• _Your instructions_
An exact copy of every record is needed.

*** Material for this task ***

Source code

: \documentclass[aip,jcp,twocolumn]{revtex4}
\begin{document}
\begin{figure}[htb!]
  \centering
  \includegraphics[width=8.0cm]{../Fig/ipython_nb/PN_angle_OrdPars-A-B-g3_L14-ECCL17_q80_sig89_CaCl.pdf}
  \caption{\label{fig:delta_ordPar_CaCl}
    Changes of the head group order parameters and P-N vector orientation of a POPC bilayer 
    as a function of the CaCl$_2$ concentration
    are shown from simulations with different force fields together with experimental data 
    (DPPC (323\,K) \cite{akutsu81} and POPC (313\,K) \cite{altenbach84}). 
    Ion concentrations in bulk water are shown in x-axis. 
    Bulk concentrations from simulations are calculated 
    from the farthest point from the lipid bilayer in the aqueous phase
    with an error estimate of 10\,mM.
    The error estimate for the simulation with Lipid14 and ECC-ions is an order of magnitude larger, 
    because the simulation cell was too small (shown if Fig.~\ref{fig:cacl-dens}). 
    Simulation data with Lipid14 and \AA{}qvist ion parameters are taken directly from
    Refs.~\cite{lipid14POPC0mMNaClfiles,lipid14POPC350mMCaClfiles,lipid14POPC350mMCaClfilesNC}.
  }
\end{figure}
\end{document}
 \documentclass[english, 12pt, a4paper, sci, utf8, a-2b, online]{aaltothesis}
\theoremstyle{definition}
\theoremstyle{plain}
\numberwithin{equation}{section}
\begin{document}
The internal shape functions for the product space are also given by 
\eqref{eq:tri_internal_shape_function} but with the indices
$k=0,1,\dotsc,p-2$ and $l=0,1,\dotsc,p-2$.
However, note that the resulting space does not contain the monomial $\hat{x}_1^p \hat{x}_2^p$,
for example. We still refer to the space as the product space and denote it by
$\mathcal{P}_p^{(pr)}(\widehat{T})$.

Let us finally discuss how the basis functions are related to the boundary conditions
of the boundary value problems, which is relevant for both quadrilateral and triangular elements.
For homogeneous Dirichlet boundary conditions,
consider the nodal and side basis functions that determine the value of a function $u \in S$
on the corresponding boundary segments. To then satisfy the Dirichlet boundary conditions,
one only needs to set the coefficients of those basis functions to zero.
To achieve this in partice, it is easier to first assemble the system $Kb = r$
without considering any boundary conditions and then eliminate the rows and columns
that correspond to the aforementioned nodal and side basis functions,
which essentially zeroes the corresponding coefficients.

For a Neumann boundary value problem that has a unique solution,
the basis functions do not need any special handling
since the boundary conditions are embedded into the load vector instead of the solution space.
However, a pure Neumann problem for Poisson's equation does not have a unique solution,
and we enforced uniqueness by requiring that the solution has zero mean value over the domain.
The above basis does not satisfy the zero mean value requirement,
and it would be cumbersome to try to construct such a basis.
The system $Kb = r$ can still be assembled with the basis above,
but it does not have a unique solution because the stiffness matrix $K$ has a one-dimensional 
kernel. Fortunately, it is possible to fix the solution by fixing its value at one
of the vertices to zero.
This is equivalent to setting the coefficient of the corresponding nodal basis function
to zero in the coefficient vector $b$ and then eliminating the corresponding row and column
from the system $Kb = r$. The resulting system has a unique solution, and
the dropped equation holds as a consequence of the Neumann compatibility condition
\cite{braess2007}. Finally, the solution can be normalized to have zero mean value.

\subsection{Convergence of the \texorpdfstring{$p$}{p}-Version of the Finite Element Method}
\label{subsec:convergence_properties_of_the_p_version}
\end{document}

*** End of Material for this task ***

• _Task response_
Source code

: \documentclass[aip,jcp,twocolumn]{revtex4}
\begin{document}
\begin{figure}[htb!]
  \centering
  \includegraphics[width=8.0cm]{../Fig/ipython_nb/PN_angle_OrdPars-A-B-g3_L14-ECCL17_q80_sig89_CaCl.pdf}
  \caption{\label{fig:delta_ordPar_CaCl}
    Changes of the head group order parameters and P-N vector orientation of a POPC bilayer 
    as a function of the CaCl$_2$ concentration
    are shown from simulations with different force fields together with experimental data 
    (DPPC (323\,K) \cite{akutsu81} and POPC (313\,K) \cite{altenbach84}). 
    Ion concentrations in bulk water are shown in x-axis. 
    Bulk concentrations from simulations are calculated 
    from the farthest point from the lipid bilayer in the aqueous phase
    with an error estimate of 10\,mM.
    The error estimate for the simulation with Lipid14 and ECC-ions is an order of magnitude larger, 
    because the simulation cell was too small (shown if Fig.~\ref{fig:cacl-dens}). 
    Simulation data with Lipid14 and \AA{}qvist ion parameters are taken directly from
    Refs.~\cite{lipid14POPC0mMNaClfiles,lipid14POPC350mMCaClfiles,lipid14POPC350mMCaClfilesNC}.
  }
\end{figure}
\end{document}
 \documentclass[english, 12pt, a4paper, sci, utf8, a-2b, online]{aaltothesis}
\theoremstyle{definition}
\theoremstyle{plain}
\numberwithin{equation}{section}
\begin{document}
The internal shape functions for the product space are also given by 
\eqref{eq:tri_internal_shape_function} but with the indices
$k=0,1,\dotsc,p-2$ and $l=0,1,\dotsc,p-2$.
However, note that the resulting space does not contain the monomial $\hat{x}_1^p \hat{x}_2^p$,
for example. We still refer to the space as the product space and denote it by
$\mathcal{P}_p^{(pr)}(\widehat{T})$.

Let us finally discuss how the basis functions are related to the boundary conditions
of the boundary value problems, which is relevant for both quadrilateral and triangular elements.
For homogeneous Dirichlet boundary conditions,
consider the nodal and side basis functions that determine the value of a function $u \in S$
on the corresponding boundary segments. To then satisfy the Dirichlet boundary conditions,
one only needs to set the coefficients of those basis functions to zero.
To achieve this in partice, it is easier to first assemble the system $Kb = r$
without considering any boundary conditions and then eliminate the rows and columns
that correspond to the aforementioned nodal and side basis functions,
which essentially zeroes the corresponding coefficients.

For a Neumann boundary value problem that has a unique solution,
the basis functions do not need any special handling
since the boundary conditions are embedded into the load vector instead of the solution space.
However, a pure Neumann problem for Poisson's equation does not have a unique solution,
and we enforced uniqueness by requiring that the solution has zero mean value over the domain.
The above basis does not satisfy the zero mean value requirement,
and it would be cumbersome to try to construct such a basis.
The system $Kb = r$ can still be assembled with the basis above,
but it does not have a unique solution because the stiffness matrix $K$ has a one-dimensional 
kernel. Fortunately, it is possible to fix the solution by fixing its value at one
of the vertices to zero.
This is equivalent to setting the coefficient of the corresponding nodal basis function
to zero in the coefficient vector $b$ and then eliminating the corresponding row and column
from the system $Kb = r$. The resulting system has a unique solution, and
the dropped equation holds as a consequence of the Neumann compatibility condition
\cite{braess2007}. Finally, the solution can be normalized to have zero mean value.

\subsection{Convergence of the \texorpdfstring{$p$}{p}-Version of the Finite Element Method}
\label{subsec:convergence_properties_of_the_p_version}
\end{document}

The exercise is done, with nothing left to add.